Don Pietro Leome - PB 246 pages

In our days the war against God and His Church has become deeper and broader than at any time in history. No longer are the powers of darkness content to attack only the institutional Church that God founded. The truth is that the human nature that God the Father created is now the subject of the adversary’s most violent persecution, and through the undermining of the very concept of human nature and the natural law enshrined in it the enemies of God hope to make any consideration of the concept of  ‘super-nature’ and super-natural life disappear from the minds of men.

The Church has always been the true guardian of not only supernatural life, but of the natural law as well.
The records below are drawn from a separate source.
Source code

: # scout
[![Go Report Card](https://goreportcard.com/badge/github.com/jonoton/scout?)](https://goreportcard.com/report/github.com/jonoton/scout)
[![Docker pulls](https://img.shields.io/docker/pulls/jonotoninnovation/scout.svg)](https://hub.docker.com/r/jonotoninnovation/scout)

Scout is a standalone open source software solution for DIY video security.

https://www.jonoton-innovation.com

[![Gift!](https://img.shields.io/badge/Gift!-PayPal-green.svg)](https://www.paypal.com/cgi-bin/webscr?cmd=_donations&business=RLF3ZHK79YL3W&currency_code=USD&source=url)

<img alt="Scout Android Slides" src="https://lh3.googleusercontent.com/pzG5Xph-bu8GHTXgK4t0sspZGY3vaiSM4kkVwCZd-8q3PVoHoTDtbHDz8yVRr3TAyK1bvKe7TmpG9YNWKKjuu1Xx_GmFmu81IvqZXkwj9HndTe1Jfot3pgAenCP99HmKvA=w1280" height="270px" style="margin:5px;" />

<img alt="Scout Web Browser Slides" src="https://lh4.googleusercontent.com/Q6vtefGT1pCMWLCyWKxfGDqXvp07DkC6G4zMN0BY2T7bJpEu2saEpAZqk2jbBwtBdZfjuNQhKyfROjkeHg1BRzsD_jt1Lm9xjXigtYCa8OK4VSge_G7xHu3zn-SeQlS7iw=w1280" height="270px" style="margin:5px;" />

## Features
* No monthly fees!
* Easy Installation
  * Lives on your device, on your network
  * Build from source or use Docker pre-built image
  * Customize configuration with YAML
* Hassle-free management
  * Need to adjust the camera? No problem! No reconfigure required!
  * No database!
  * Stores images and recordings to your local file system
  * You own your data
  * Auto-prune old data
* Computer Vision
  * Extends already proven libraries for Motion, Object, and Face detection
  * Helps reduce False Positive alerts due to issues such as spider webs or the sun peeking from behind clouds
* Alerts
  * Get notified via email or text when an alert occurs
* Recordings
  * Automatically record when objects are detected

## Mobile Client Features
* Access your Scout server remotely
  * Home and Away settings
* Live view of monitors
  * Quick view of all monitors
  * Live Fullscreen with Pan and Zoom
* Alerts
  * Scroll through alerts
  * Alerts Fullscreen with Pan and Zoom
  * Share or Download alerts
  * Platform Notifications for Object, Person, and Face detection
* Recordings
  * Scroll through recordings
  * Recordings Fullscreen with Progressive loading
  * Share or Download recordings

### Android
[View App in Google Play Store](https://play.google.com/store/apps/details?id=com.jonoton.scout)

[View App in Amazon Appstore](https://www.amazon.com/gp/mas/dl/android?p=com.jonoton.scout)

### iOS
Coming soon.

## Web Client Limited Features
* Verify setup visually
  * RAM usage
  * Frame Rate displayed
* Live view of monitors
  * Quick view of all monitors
Since the natural law is the law that God put into our nature and it is discernible in the light of reason, the Church, speaking for God, is the champion of sound reasoning. With the natural law as well as supernatural law governing human sexuality and family life under attack, Don Pietro Leone has risen to defend (and to properly distinguish) those areas, so that those who wish to defend the Church and human society in our age may have sound teaching upon which to base their actions.

In the course of this treatment of these topics he makes a detailed critique of certain novel presentations of themes found in the Magisterium from the time of the Second Vatican Council onwards. Amongst these doctrines is one he terms ‘Magisterial Personalism’ and another called the ‘Theology of the Body.’ Drawing upon scholastic philosophy and the perennial teaching of the Church, Don Pietro brings light to a subject recently plunged into obscurity and darkness that is not currently being dispelled sucessfully, even by the guardians of Truth themselves.